**Data supplied:**
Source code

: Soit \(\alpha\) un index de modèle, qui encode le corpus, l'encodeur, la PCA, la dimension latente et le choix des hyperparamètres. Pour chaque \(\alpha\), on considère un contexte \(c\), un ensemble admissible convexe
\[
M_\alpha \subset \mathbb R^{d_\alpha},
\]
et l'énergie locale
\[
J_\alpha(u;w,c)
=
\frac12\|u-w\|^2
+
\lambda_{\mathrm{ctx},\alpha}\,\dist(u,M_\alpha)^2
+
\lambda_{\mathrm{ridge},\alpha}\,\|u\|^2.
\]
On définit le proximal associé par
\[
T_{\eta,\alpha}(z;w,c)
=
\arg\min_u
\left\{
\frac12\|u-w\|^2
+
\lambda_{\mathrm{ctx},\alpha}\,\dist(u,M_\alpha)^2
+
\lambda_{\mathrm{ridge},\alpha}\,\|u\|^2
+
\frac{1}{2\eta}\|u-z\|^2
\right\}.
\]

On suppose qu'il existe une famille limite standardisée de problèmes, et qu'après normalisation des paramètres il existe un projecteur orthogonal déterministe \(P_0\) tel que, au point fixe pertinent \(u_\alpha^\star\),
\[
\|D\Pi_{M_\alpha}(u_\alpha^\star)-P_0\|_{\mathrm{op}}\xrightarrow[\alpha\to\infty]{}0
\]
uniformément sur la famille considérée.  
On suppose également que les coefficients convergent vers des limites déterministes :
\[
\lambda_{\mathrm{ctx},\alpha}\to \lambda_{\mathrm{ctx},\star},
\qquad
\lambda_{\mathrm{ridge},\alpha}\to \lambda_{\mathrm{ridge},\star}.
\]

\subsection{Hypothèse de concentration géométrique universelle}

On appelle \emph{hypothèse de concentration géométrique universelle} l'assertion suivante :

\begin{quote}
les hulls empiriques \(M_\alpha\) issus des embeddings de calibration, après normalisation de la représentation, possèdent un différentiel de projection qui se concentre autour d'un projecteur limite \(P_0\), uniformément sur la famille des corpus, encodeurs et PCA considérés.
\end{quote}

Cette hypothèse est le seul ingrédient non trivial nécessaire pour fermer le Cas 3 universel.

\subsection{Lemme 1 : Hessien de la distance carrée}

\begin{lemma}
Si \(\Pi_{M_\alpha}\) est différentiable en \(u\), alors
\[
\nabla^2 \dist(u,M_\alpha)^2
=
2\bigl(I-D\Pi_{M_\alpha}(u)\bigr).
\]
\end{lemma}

**Exercise requirements:** Your answer should be the listing itself, repeated exactly.

**Answer to the problem:**
Source code

: Soit \(\alpha\) un index de modèle, qui encode le corpus, l'encodeur, la PCA, la dimension latente et le choix des hyperparamètres. Pour chaque \(\alpha\), on considère un contexte \(c\), un ensemble admissible convexe
\[
M_\alpha \subset \mathbb R^{d_\alpha},
\]
et l'énergie locale
\[
J_\alpha(u;w,c)
=
\frac12\|u-w\|^2
+
\lambda_{\mathrm{ctx},\alpha}\,\dist(u,M_\alpha)^2
+
\lambda_{\mathrm{ridge},\alpha}\,\|u\|^2.
\]
On définit le proximal associé par
\[
T_{\eta,\alpha}(z;w,c)
=
\arg\min_u
\left\{
\frac12\|u-w\|^2
+
\lambda_{\mathrm{ctx},\alpha}\,\dist(u,M_\alpha)^2
+
\lambda_{\mathrm{ridge},\alpha}\,\|u\|^2
+
\frac{1}{2\eta}\|u-z\|^2
\right\}.
\]

On suppose qu'il existe une famille limite standardisée de problèmes, et qu'après normalisation des paramètres il existe un projecteur orthogonal déterministe \(P_0\) tel que, au point fixe pertinent \(u_\alpha^\star\),
\[
\|D\Pi_{M_\alpha}(u_\alpha^\star)-P_0\|_{\mathrm{op}}\xrightarrow[\alpha\to\infty]{}0
\]
uniformément sur la famille considérée.  
On suppose également que les coefficients convergent vers des limites déterministes :
\[
\lambda_{\mathrm{ctx},\alpha}\to \lambda_{\mathrm{ctx},\star},
\qquad
\lambda_{\mathrm{ridge},\alpha}\to \lambda_{\mathrm{ridge},\star}.
\]

\subsection{Hypothèse de concentration géométrique universelle}

On appelle \emph{hypothèse de concentration géométrique universelle} l'assertion suivante :

\begin{quote}
les hulls empiriques \(M_\alpha\) issus des embeddings de calibration, après normalisation de la représentation, possèdent un différentiel de projection qui se concentre autour d'un projecteur limite \(P_0\), uniformément sur la famille des corpus, encodeurs et PCA considérés.
\end{quote}

Cette hypothèse est le seul ingrédient non trivial nécessaire pour fermer le Cas 3 universel.

\subsection{Lemme 1 : Hessien de la distance carrée}

\begin{lemma}
Si \(\Pi_{M_\alpha}\) est différentiable en \(u\), alors
\[
\nabla^2 \dist(u,M_\alpha)^2
=
2\bigl(I-D\Pi_{M_\alpha}(u)\bigr).
\]
\end{lemma}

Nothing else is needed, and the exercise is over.